Chi sostituirà Manzo? Il problema, in fondo, sta qui. Il nome più accreditato è quello di Tramezzani, vice dell'Albania, uno dei nomi che si era già fatto prima dell'arrivo del tecnico ora esonerato. Un allenatore non di primo piano, che se arrivasse a Lugano, sarebbe in grado di dare la carica che, secondo il presidente, Manzo non riusciva a trasmettere? Oppure rischierebbe di perdersi fra i nomi di allenatori che si sono susseguiti sulle panchine delle compagini ticinesi, spesso provenienti dall'Italia (ma il lavoro positivo, compiuto in situazioni difficili, da Scienza a Chiasso mostra che non sempre il cliché funziona), senza lasciare traccia.
Renzetti a Fuorigioco ha ammesso di essere ancora innamorato dell'allenatore Zeman. Nonostante tutto, nonostante i problemi che avevano attanagliato il Lugano la scorsa stagione, perché non si deve dimenticare che erano stati vissuti momenti difficili, con sconfitte pesanti, come e più di ora.
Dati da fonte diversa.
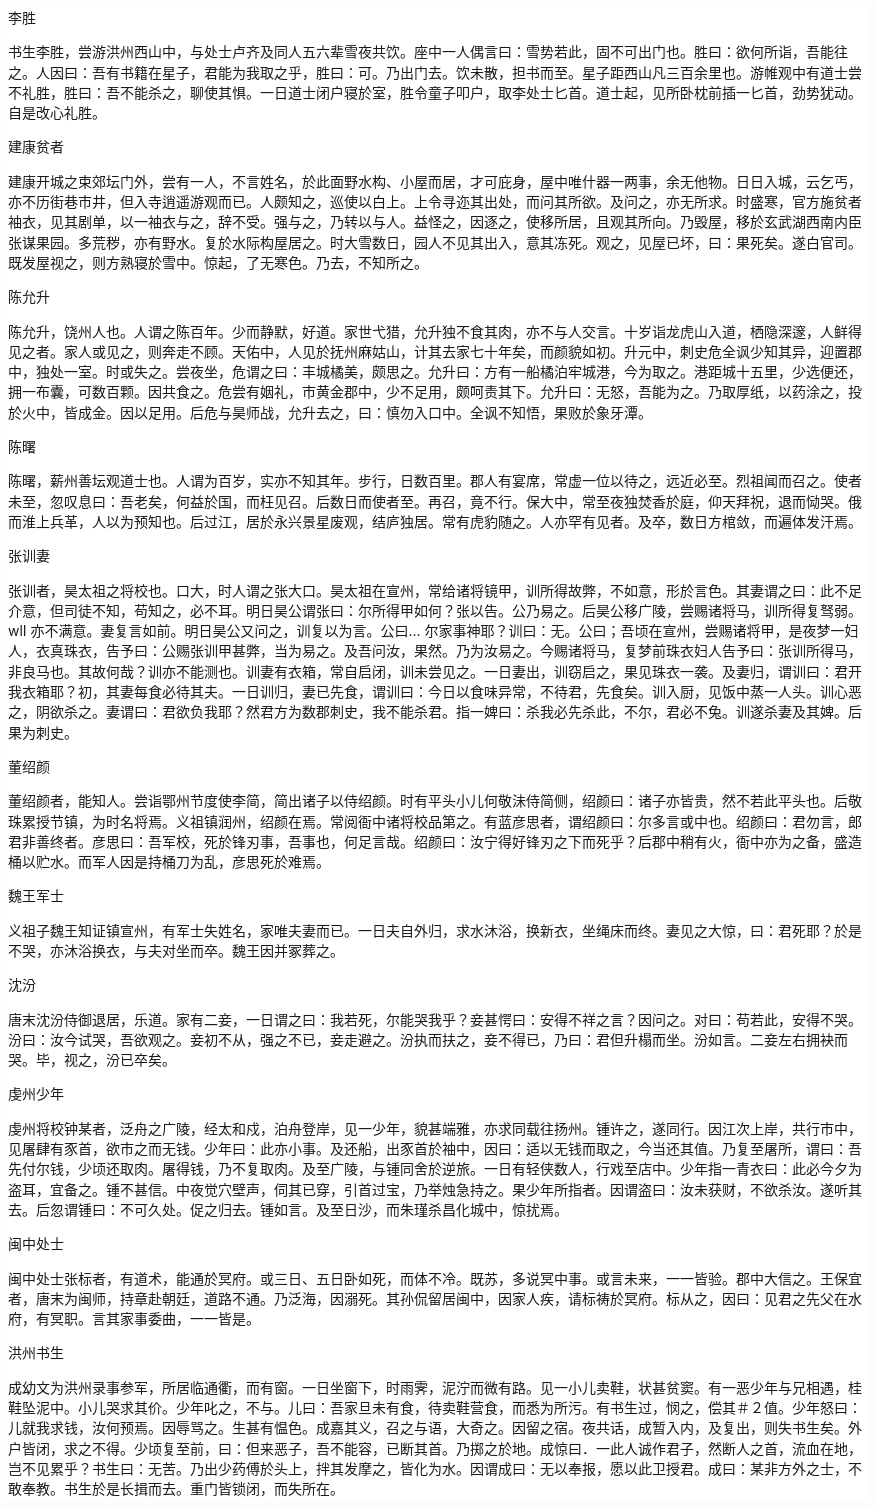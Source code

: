 李胜  

书生李胜，尝游洪州西山中，与处士卢齐及同人五六辈雪夜共饮。座中一人偶言曰：雪势若此，固不可出门也。胜曰：欲何所诣，吾能往之。人因曰：吾有书籍在星子，君能为我取之乎，胜曰：可。乃出门去。饮未散，担书而至。星子距西山凡三百余里也。游帷观中有道士尝不礼胜，胜曰：吾不能杀之，聊使其惧。一日道士闭户寝於室，胜令童子叩户，取李处士匕首。道士起，见所卧枕前插一匕首，劲势犹动。自是改心礼胜。  

建康贫者  

建康开城之束郊坛门外，尝有一人，不言姓名，於此面野水构、小屋而居，才可庇身，屋中唯什器一两事，余无他物。日日入城，云乞丐，亦不历街巷市井，但入寺逍遥游观而已。人颇知之，巡使以白上。上令寻迩其出处，而问其所欲。及问之，亦无所求。时盛寒，官方施贫者袖衣，见其剧单，以一袖衣与之，辞不受。强与之，乃转以与人。益怪之，因逐之，使移所居，且观其所向。乃毁屋，移於玄武湖西南内臣张谋果园。多荒秽，亦有野水。复於水际构屋居之。时大雪数日，园人不见其出入，意其冻死。观之，见屋已坏，曰：果死矣。遂白官司。既发屋视之，则方熟寝於雪中。惊起，了无寒色。乃去，不知所之。  

陈允升  

陈允升，饶州人也。人谓之陈百年。少而静默，好道。家世弋猎，允升独不食其肉，亦不与人交言。十岁诣龙虎山入道，栖隐深邃，人鲜得见之者。家人或见之，则奔走不顾。天佑中，人见於抚州麻姑山，计其去家七十年矣，而颜貌如初。升元中，刺史危全讽少知其异，迎置郡中，独处一室。时或失之。尝夜坐，危谓之曰：丰城橘美，颇思之。允升曰：方有一船橘泊牢城港，今为取之。港距城十五里，少选便还，拥一布囊，可数百颗。因共食之。危尝有姻礼，市黄金郡中，少不足用，颇呵责其下。允升曰：无怒，吾能为之。乃取厚纸，以药涂之，投於火中，皆成金。因以足用。后危与昊师战，允升去之，曰：慎勿入口中。全讽不知悟，果败於象牙潭。  

陈曙  

陈曙，薪州善坛观道士也。人谓为百岁，实亦不知其年。步行，日数百里。郡人有宴席，常虚一位以待之，远近必至。烈祖闻而召之。使者未至，忽叹息曰：吾老矣，何益於国，而枉见召。后数日而使者至。再召，竟不行。保大中，常至夜独焚香於庭，仰天拜祝，退而恸哭。俄而淮上兵革，人以为预知也。后过江，居於永兴景星废观，结庐独居。常有虎豹随之。人亦罕有见者。及卒，数日方棺敛，而遍体发汗焉。  

张训妻  

张训者，昊太祖之将校也。口大，时人谓之张大口。昊太祖在宣州，常给诸将镜甲，训所得故弊，不如意，形於言色。其妻谓之曰：此不足介意，但司徒不知，苟知之，必不耳。明日昊公谓张曰：尔所得甲如何？张以告。公乃易之。后昊公移广陵，尝赐诸将马，训所得复驽弱。wlI 亦不满意。妻复言如前。明日昊公又问之，训复以为言。公曰… 尔家事神耶？训曰：无。公曰；吾顷在宣州，尝赐诸将甲，是夜梦一妇人，衣真珠衣，告予曰：公赐张训甲甚弊，当为易之。及吾问汝，果然。乃为汝易之。今赐诸将马，复梦前珠衣妇人告予曰：张训所得马，非良马也。其故何哉？训亦不能测也。训妻有衣箱，常自启闭，训未尝见之。一日妻出，训窃启之，果见珠衣一袭。及妻归，谓训曰：君开我衣箱耶？初，其妻每食必待其夫。一日训归，妻已先食，谓训曰：今日以食味异常，不待君，先食矣。训入厨，见饭中蒸一人头。训心恶之，阴欲杀之。妻谓曰：君欲负我耶？然君方为数郡刺史，我不能杀君。指一婢曰：杀我必先杀此，不尔，君必不兔。训遂杀妻及其婢。后果为刺史。  

董绍颜  

董绍颜者，能知人。尝诣鄂州节度使李简，简出诸子以侍绍颜。时有平头小儿何敬沬侍简侧，绍颜曰：诸子亦皆贵，然不若此平头也。后敬珠累授节镇，为时名将焉。义祖镇润州，绍颜在焉。常阅衙中诸将校品第之。有蓝彦思者，谓绍颜曰：尔多言或中也。绍颜曰：君勿言，郎君非善终者。彦思曰：吾军校，死於锋刃事，吾事也，何足言哉。绍颜曰：汝宁得好锋刃之下而死乎？后郡中稍有火，衙中亦为之备，盛造桶以贮水。而军人因是持桶刀为乱，彦思死於难焉。  

魏王军士  

义祖子魏王知证镇宣州，有军士失姓名，家唯夫妻而已。一日夫自外归，求水沐浴，换新衣，坐绳床而终。妻见之大惊，曰：君死耶？於是不哭，亦沐浴换衣，与夫对坐而卒。魏王因并冢葬之。  

沈汾  

唐末沈汾侍御退居，乐道。家有二妾，一日谓之曰：我若死，尔能哭我乎？妾甚愕曰：安得不祥之言？因问之。对曰：苟若此，安得不哭。汾曰：汝今试哭，吾欲观之。妾初不从，强之不已，妾走避之。汾执而扶之，妾不得已，乃曰：君但升榻而坐。汾如言。二妾左右拥袂而哭。毕，视之，汾已卒矣。  

虔州少年  

虔州将校钟某者，泛舟之广陵，经太和戍，泊舟登岸，见一少年，貌甚端雅，亦求同载往扬州。锺许之，遂同行。因江次上岸，共行市中，见屠肆有豕首，欲市之而无钱。少年曰：此亦小事。及还船，出豕首於袖中，因曰：适以无钱而取之，今当还其值。乃复至屠所，谓曰：吾先付尔钱，少顷还取肉。屠得钱，乃不复取肉。及至广陵，与锺同舍於逆旅。一日有轻侠数人，行戏至店中。少年指一青衣曰：此必今夕为盗耳，宜备之。锺不甚信。中夜觉穴壁声，伺其已穿，引首过宝，乃举烛急持之。果少年所指者。因谓盗曰：汝未获财，不欲杀汝。遂听其去。后忽谓锺曰：不可久处。促之归去。锺如言。及至日沙，而朱瑾杀昌化城中，惊扰焉。  

闽中处士  

闽中处士张标者，有道术，能通於冥府。或三日、五日卧如死，而体不冷。既苏，多说冥中事。或言未来，一一皆验。郡中大信之。王保宜者，唐末为闽师，持章赴朝廷，道路不通。乃泛海，因溺死。其孙侃留居闽中，因家人疾，请标祷於冥府。标从之，因曰：见君之先父在水府，有冥职。言其家事委曲，一一皆是。  

洪州书生  

成幼文为洪州录事参军，所居临通衢，而有窗。一日坐窗下，时雨霁，泥泞而微有路。见一小儿卖鞋，状甚贫窦。有一恶少年与兄相遇，桂鞋坠泥中。小儿哭求其价。少年叱之，不与。儿曰：吾家旦未有食，待卖鞋营食，而悉为所污。有书生过，悯之，偿其＃２值。少年怒曰：儿就我求钱，汝何预焉。因辱骂之。生甚有愠色。成嘉其义，召之与语，大奇之。因留之宿。夜共话，成暂入内，及复出，则失书生矣。外户皆闭，求之不得。少顷复至前，曰：但来恶子，吾不能容，已断其首。乃掷之於地。成惊曰．一此人诚作君子，然断人之首，流血在地，岂不见累乎？书生曰：无苦。乃出少药傅於头上，拌其发摩之，皆化为水。因谓成曰：无以奉报，愿以此卫授君。成曰：某非方外之士，不敢奉教。书生於是长揖而去。重门皆锁闭，而失所在。  
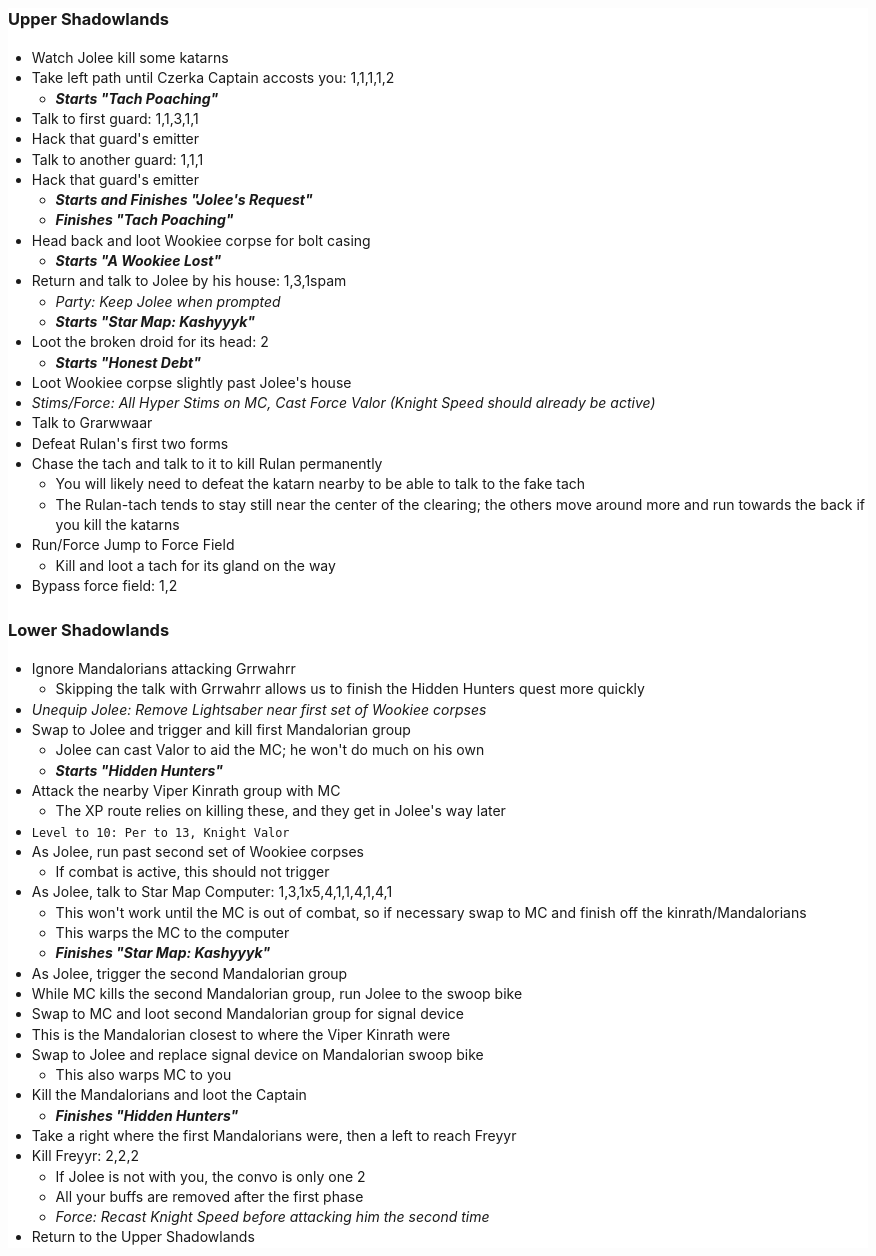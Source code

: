 ### Upper Shadowlands
- Watch Jolee kill some katarns
- Take left path until Czerka Captain accosts you: 1,1,1,1,2
  - ***Starts "Tach Poaching"***
- Talk to first guard: 1,1,3,1,1
- Hack that guard's emitter
- Talk to another guard: 1,1,1
- Hack that guard's emitter
  - ***Starts and Finishes "Jolee's Request"***
  - ***Finishes "Tach Poaching"***
- Head back and loot Wookiee corpse for bolt casing
  - ***Starts "A Wookiee Lost"***
- Return and talk to Jolee by his house: 1,3,1spam
  - *Party: Keep Jolee when prompted*
  - ***Starts "Star Map: Kashyyyk"***
- Loot the broken droid for its head: 2
  - ***Starts "Honest Debt"***
- Loot Wookiee corpse slightly past Jolee's house
- *Stims/Force: All Hyper Stims on MC, Cast Force Valor (Knight Speed should already be active)*
- Talk to Grarwwaar
- Defeat Rulan's first two forms
- Chase the tach and talk to it to kill Rulan permanently
  - You will likely need to defeat the katarn nearby to be able to talk to the fake tach
  - The Rulan-tach tends to stay still near the center of the clearing; the others move around more and run towards the back if you kill the katarns
- Run/Force Jump to Force Field
  - Kill and loot a tach for its gland on the way
- Bypass force field: 1,2

### Lower Shadowlands
- Ignore Mandalorians attacking Grrwahrr
  - Skipping the talk with Grrwahrr allows us to finish the Hidden Hunters quest more quickly
- *Unequip Jolee: Remove Lightsaber near first set of Wookiee corpses*
- Swap to Jolee and trigger and kill first Mandalorian group
  - Jolee can cast Valor to aid the MC; he won't do much on his own
  - ***Starts "Hidden Hunters"***
- Attack the nearby Viper Kinrath group with MC
  - The XP route relies on killing these, and they get in Jolee's way later
- `Level to 10: Per to 13, Knight Valor`
- As Jolee, run past second set of Wookiee corpses
  - If combat is active, this should not trigger
- As Jolee, talk to Star Map Computer: 1,3,1x5,4,1,1,4,1,4,1
  - This won't work until the MC is out of combat, so if necessary swap to MC and finish off the kinrath/Mandalorians
  - This warps the MC to the computer
  - ***Finishes "Star Map: Kashyyyk"***
- As Jolee, trigger the second Mandalorian group
- While MC kills the second Mandalorian group, run Jolee to the swoop bike
- Swap to MC and loot second Mandalorian group for signal device
- This is the Mandalorian closest to where the Viper Kinrath were
- Swap to Jolee and replace signal device on Mandalorian swoop bike
  - This also warps MC to you
- Kill the Mandalorians and loot the Captain
  - ***Finishes "Hidden Hunters"***
- Take a right where the first Mandalorians were, then a left to reach Freyyr
- Kill Freyyr: 2,2,2
  - If Jolee is not with you, the convo is only one 2
  - All your buffs are removed after the first phase
  - *Force: Recast Knight Speed before attacking him the second time*
- Return to the Upper Shadowlands
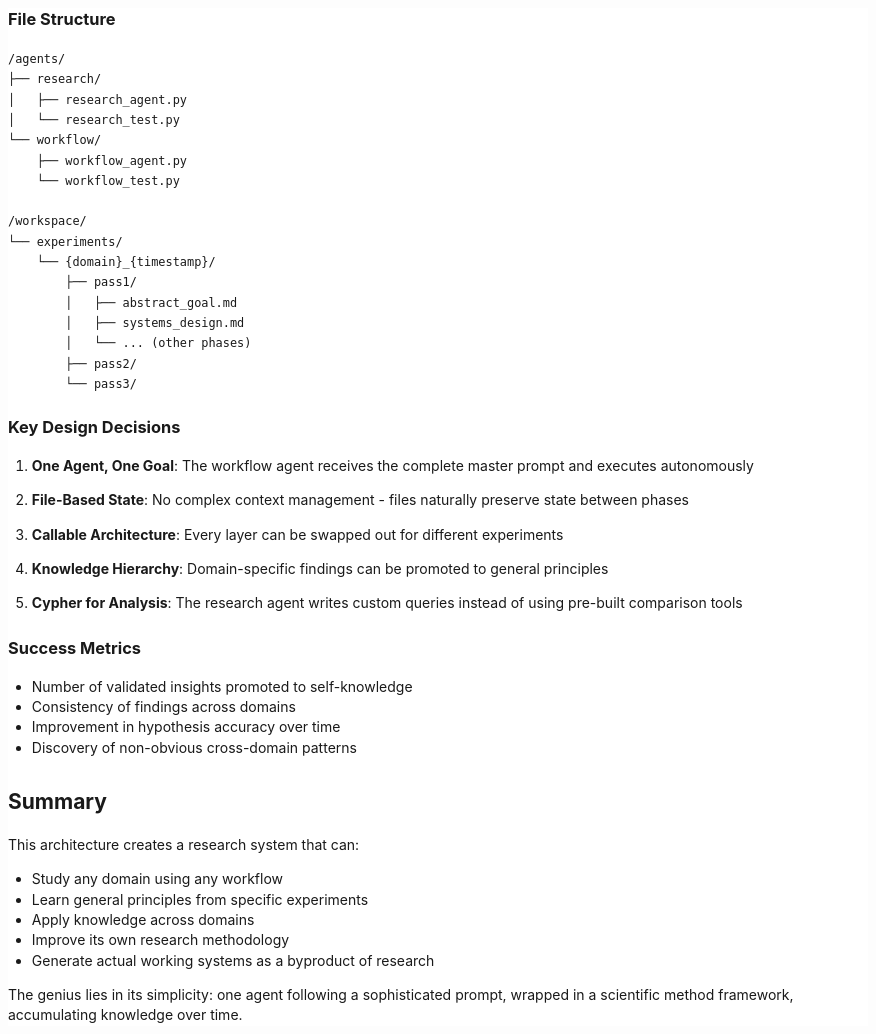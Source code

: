 ### File Structure

```
/agents/
├── research/
│   ├── research_agent.py
│   └── research_test.py
└── workflow/
    ├── workflow_agent.py
    └── workflow_test.py

/workspace/
└── experiments/
    └── {domain}_{timestamp}/
        ├── pass1/
        │   ├── abstract_goal.md
        │   ├── systems_design.md
        │   └── ... (other phases)
        ├── pass2/
        └── pass3/
```

### Key Design Decisions

1. **One Agent, One Goal**: The workflow agent receives the complete master prompt and executes autonomously

2. **File-Based State**: No complex context management - files naturally preserve state between phases

3. **Callable Architecture**: Every layer can be swapped out for different experiments

4. **Knowledge Hierarchy**: Domain-specific findings can be promoted to general principles

5. **Cypher for Analysis**: The research agent writes custom queries instead of using pre-built comparison tools

### Success Metrics

- Number of validated insights promoted to self-knowledge
- Consistency of findings across domains
- Improvement in hypothesis accuracy over time
- Discovery of non-obvious cross-domain patterns

## Summary

This architecture creates a research system that can:
- Study any domain using any workflow
- Learn general principles from specific experiments
- Apply knowledge across domains
- Improve its own research methodology
- Generate actual working systems as a byproduct of research

The genius lies in its simplicity: one agent following a sophisticated prompt, wrapped in a scientific method framework, accumulating knowledge over time.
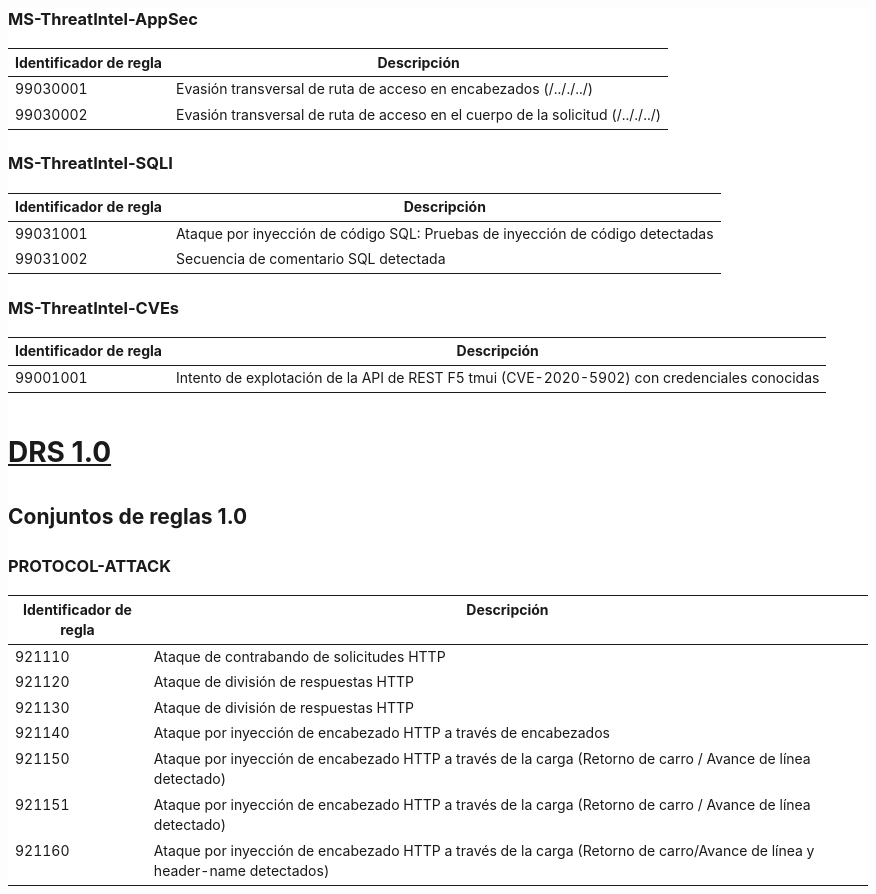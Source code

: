 ### <a name="p-x-ms-format-detectionnonems-threatintel-appsecp"></a><a name="drs9903-11"></a> <p x-ms-format-detection="none">MS-ThreatIntel-AppSec</p>
|Identificador de regla|Descripción|
|---|---|
|99030001|Evasión transversal de ruta de acceso en encabezados (/.././../)|
|99030002|Evasión transversal de ruta de acceso en el cuerpo de la solicitud (/.././../)|

### <a name="p-x-ms-format-detectionnonems-threatintel-sqlip"></a><a name="drs99031-11"></a> <p x-ms-format-detection="none">MS-ThreatIntel-SQLI</p>
|Identificador de regla|Descripción|
|---|---|
|99031001|Ataque por inyección de código SQL: Pruebas de inyección de código detectadas|
|99031002|Secuencia de comentario SQL detectada|

### <a name="p-x-ms-format-detectionnonems-threatintel-cvesp"></a><a name="drs99001-11"></a> <p x-ms-format-detection="none">MS-ThreatIntel-CVEs</p>
|Identificador de regla|Descripción|
|---|---|
|99001001|Intento de explotación de la API de REST F5 tmui (CVE-2020-5902) con credenciales conocidas|

# <a name="drs-10"></a>[DRS 1.0](#tab/drs10)

## <a name="10-rule-sets"></a><a name="drs10"></a> Conjuntos de reglas 1.0

### <a name="p-x-ms-format-detectionnoneprotocol-attackp"></a><a name="drs921-10"></a> <p x-ms-format-detection="none">PROTOCOL-ATTACK</p>
|Identificador de regla|Descripción|
|---|---|
|921110|Ataque de contrabando de solicitudes HTTP|
|921120|Ataque de división de respuestas HTTP|
|921130|Ataque de división de respuestas HTTP|
|921140|Ataque por inyección de encabezado HTTP a través de encabezados|
|921150|Ataque por inyección de encabezado HTTP a través de la carga (Retorno de carro / Avance de línea detectado)|
|921151|Ataque por inyección de encabezado HTTP a través de la carga (Retorno de carro / Avance de línea detectado)|
|921160|Ataque por inyección de encabezado HTTP a través de la carga (Retorno de carro/Avance de línea y header-name detectados)|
L'impronta del tecnico boemo ha probabilmente segnato un prima e un dopo a Lugano, e nella mente di Renzetti. Un ritorno, anche se Zeman è ancora libero, pare impossibile.
Il paradosso è cercare qualcuno che possa essere simile a lui, ma senza alcuni difetti "di fabbrica" che Zdenek porta con sé da sempre, e contemporaneamente diverso da Manzo. E che possa entrare nei cuori di giocatori e tifosi, che si schierano dalla parte di chi è stato mandato via. Un'impresa non facile, importantissima per il futuro del Lugano.